También con distinción nacional, Chinchón acoge una de las pasiones vivientes más emblemáticas del país. Más de 250 vecinos participan en esta representación iniciada en 1963, que recrea el Vía Crucis en la Plaza Mayor y culmina en la iglesia local con la escena de la Resurrección.
Entre las celebraciones con reconocimiento regional destaca Morata de Tajuña, cuya Pasión Viviente del Jueves Santo atrae cada año a más de 20.000 visitantes. Se trata de la única en el mundo que cuenta con bendición apostólica, un elemento que subraya su relevancia dentro del calendario religioso.
Por su parte, Torrejón de Ardoz conserva una tradición que se remonta al siglo XVI. Las primeras procesiones fueron organizadas por la Cofradía de la Bula del Santísimo Sacramento, y hoy en día continúan siendo uno de los pilares de la Semana Santa local, con pasos de gran valor histórico y artístico.
En San Lorenzo de El Escorial, el entorno monumental del monasterio aporta una solemnidad especial a actos como el Santo Entierro o la Procesión del Silencio, considerados entre los más sobrecogedores de la región. Mientras que la Semana Santa de Parla, con más de 350 años de historia, destaca por la riqueza de su imaginería y la participación de cinco cofradías que recorren la localidad durante varios días, atrayendo a numerosos visitantes.
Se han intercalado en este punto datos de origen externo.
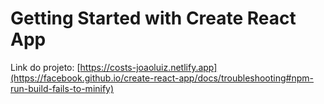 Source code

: # Getting Started with Create React App

Link do projeto: [https://costs-joaoluiz.netlify.app](https://facebook.github.io/create-react-app/docs/troubleshooting#npm-run-build-fails-to-minify)

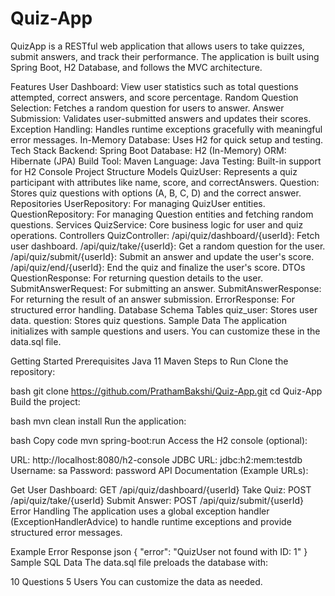 # Quiz-App
QuizApp is a RESTful web application that allows users to take quizzes, submit answers, and track their performance. The application is built using Spring Boot, H2 Database, and follows the MVC architecture.

Features
User Dashboard: View user statistics such as total questions attempted, correct answers, and score percentage.
Random Question Selection: Fetches a random question for users to answer.
Answer Submission: Validates user-submitted answers and updates their scores.
Exception Handling: Handles runtime exceptions gracefully with meaningful error messages.
In-Memory Database: Uses H2 for quick setup and testing.
Tech Stack
Backend: Spring Boot
Database: H2 (In-Memory)
ORM: Hibernate (JPA)
Build Tool: Maven
Language: Java
Testing: Built-in support for H2 Console
Project Structure
Models
QuizUser: Represents a quiz participant with attributes like name, score, and correctAnswers.
Question: Stores quiz questions with options (A, B, C, D) and the correct answer.
Repositories
UserRepository: For managing QuizUser entities.
QuestionRepository: For managing Question entities and fetching random questions.
Services
QuizService: Core business logic for user and quiz operations.
Controllers
QuizController:
/api/quiz/dashboard/{userId}: Fetch user dashboard.
/api/quiz/take/{userId}: Get a random question for the user.
/api/quiz/submit/{userId}: Submit an answer and update the user's score.
/api/quiz/end/{userId}: End the quiz and finalize the user's score.
DTOs
QuestionResponse: For returning question details to the user.
SubmitAnswerRequest: For submitting an answer.
SubmitAnswerResponse: For returning the result of an answer submission.
ErrorResponse: For structured error handling.
Database Schema
Tables
quiz_user: Stores user data.
question: Stores quiz questions.
Sample Data
The application initializes with sample questions and users. You can customize these in the data.sql file.

Getting Started
Prerequisites
Java 11
Maven
Steps to Run
Clone the repository:

bash
git clone https://github.com/PrathamBakshi/Quiz-App.git
cd Quiz-App
Build the project:

bash
mvn clean install
Run the application:

bash
Copy code
mvn spring-boot:run
Access the H2 console (optional):

URL: http://localhost:8080/h2-console
JDBC URL: jdbc:h2:mem:testdb
Username: sa
Password: password
API Documentation (Example URLs):

Get User Dashboard: GET /api/quiz/dashboard/{userId}
Take Quiz: POST /api/quiz/take/{userId}
Submit Answer: POST /api/quiz/submit/{userId}
Error Handling
The application uses a global exception handler (ExceptionHandlerAdvice) to handle runtime exceptions and provide structured error messages.

Example Error Response
json
{
  "error": "QuizUser not found with ID: 1"
}
Sample SQL Data
The data.sql file preloads the database with:

10 Questions
5 Users
You can customize the data as needed.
Por su parte, en Móstoles, la Procesión del Encuentro del Domingo de Resurrección se ha convertido en el acto más representativo. En ella se escenifica el reencuentro entre Cristo Resucitado y la Virgen, una imagen cargada de simbolismo que ha consolidado su reconocimiento turístico. Y también forman parte de esta oferta Villarejo de Salvanés y Daganzo de Arriba, donde las celebraciones combinan elementos históricos con formatos escénicos innovadores. En Villarejo, por ejemplo, las escenas de la Pasión pueden contemplarse desde un único punto, facilitando la experiencia del espectador.
Más allá de su dimensión religiosa, estas celebraciones representan un importante motor económico y turístico para la región. Hoteles, restaurantes y comercios locales registran un notable incremento de actividad durante estos días, impulsado tanto por visitantes nacionales como internacionales. Y donde la implicación vecinal es otro de los pilares fundamentales. Cientos de personas participan como actores, cofrades o voluntarios, garantizando la continuidad de unas tradiciones que se transmiten de generación en generación.
La Comunidad de Madrid consolida así su apuesta por un turismo cultural que pone en valor sus raíces y su diversidad, ofreciendo una Semana Santa que combina emoción, historia y espectáculo en cada rincón del territorio.Con esta programación, la región no solo preserva su patrimonio inmaterial, sino que también proyecta una imagen de identidad y cohesión que refuerza su posición como destino cultural de referencia en España.